**DIRECTIONS FOR THIS TASK**
The word "hours" occurs in some of the lines below; copy each of those lines.

**RAW DATA**

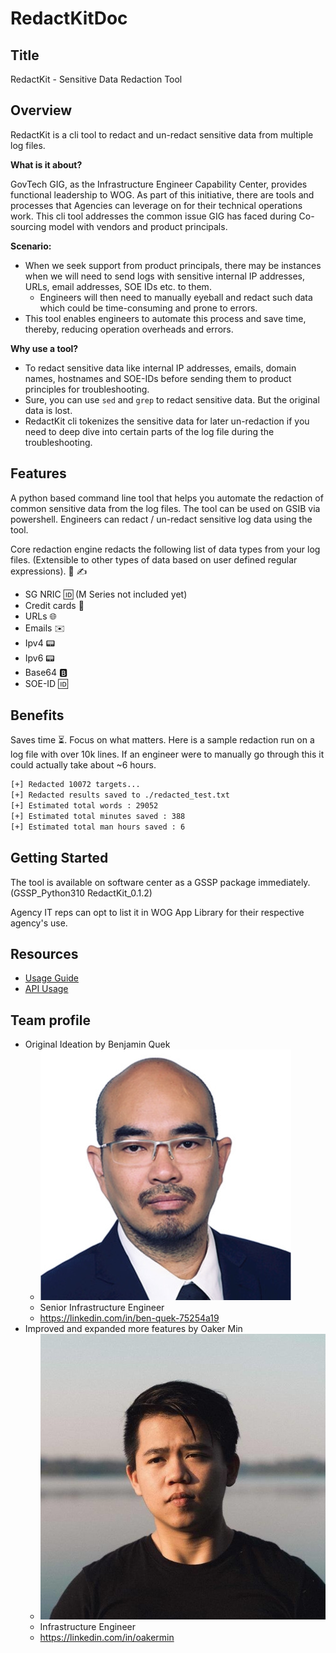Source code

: # RedactKitDoc

## Title

RedactKit - Sensitive Data Redaction Tool

## Overview

RedactKit is a cli tool to redact and un-redact sensitive data from multiple log files.

**What is it about?**

GovTech GIG, as the Infrastructure Engineer Capability Center, provides functional leadership to WOG. As part of this initiative, there are tools and processes that Agencies can leverage on for their technical operations work. This cli tool addresses the common issue GIG has faced during Co-sourcing model with vendors and product principals.

**Scenario:**

- When we seek support from product principals, there may be instances when we will need to send logs with sensitive internal IP addresses, URLs, email addresses, SOE IDs etc. to them.
  - Engineers will then need to manually eyeball and redact such data which could be time-consuming and prone to errors.
- This tool enables engineers to automate this process and save time, thereby, reducing operation overheads and errors.

**Why use a tool?**

- To redact sensitive data like internal IP addresses, emails, domain names, hostnames and SOE-IDs before sending them to product principles for troubleshooting.
- Sure, you can use `sed` and `grep` to redact sensitive data. But the original data is lost.
- RedactKit cli tokenizes the sensitive data for later un-redaction if you need to deep dive into certain parts of the log file during the troubleshooting.

## Features

A python based command line tool that helps you automate the redaction of common sensitive data from the log files. The tool can be used on GSIB via powershell. Engineers can redact / un-redact sensitive log data using the tool.

Core redaction engine redacts the following list of data types from your log files. (Extensible to other types of data based on user defined regular expressions). 📄 ✍️

- SG NRIC 🆔 (M Series not included yet)
- Credit cards 🏧
- URLs 🌐
- Emails ✉️
- Ipv4 📟
- Ipv6 📟
- Base64 🅱️
- SOE-ID 🆔

## Benefits

Saves time ⏳. Focus on what matters.
Here is a sample redaction run on a log file with over 10k lines. If an engineer were to manually go through this it could actually take about ~6 hours.

```bash
[+] Redacted 10072 targets...
[+] Redacted results saved to ./redacted_test.txt
[+] Estimated total words : 29052
[+] Estimated total minutes saved : 388
[+] Estimated total man hours saved : 6
```

## Getting Started

The tool is available on software center as a GSSP package immediately. (GSSP_Python310 RedactKit_0.1.2)

Agency IT reps can opt to list it in WOG App Library for their respective agency's use.

## Resources

- [Usage Guide](./Usage.md)
- [API Usage](./API_Usage.md)

## Team profile

- Original Ideation by Benjamin Quek
  - ![Ben's photo here](./assets/ben.jpeg)
  - Senior Infrastructure Engineer
  - <https://linkedin.com/in/ben-quek-75254a19>
- Improved and expanded more features by Oaker Min
  - ![Bruce's photo here](./assets/bruce.jpeg)
  - Infrastructure Engineer
  - <https://linkedin.com/in/oakermin>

**ANSWER BOX**
Here is a sample redaction run on a log file with over 10k lines. If an engineer were to manually go through this it could actually take about ~6 hours.
[+] Estimated total man hours saved : 6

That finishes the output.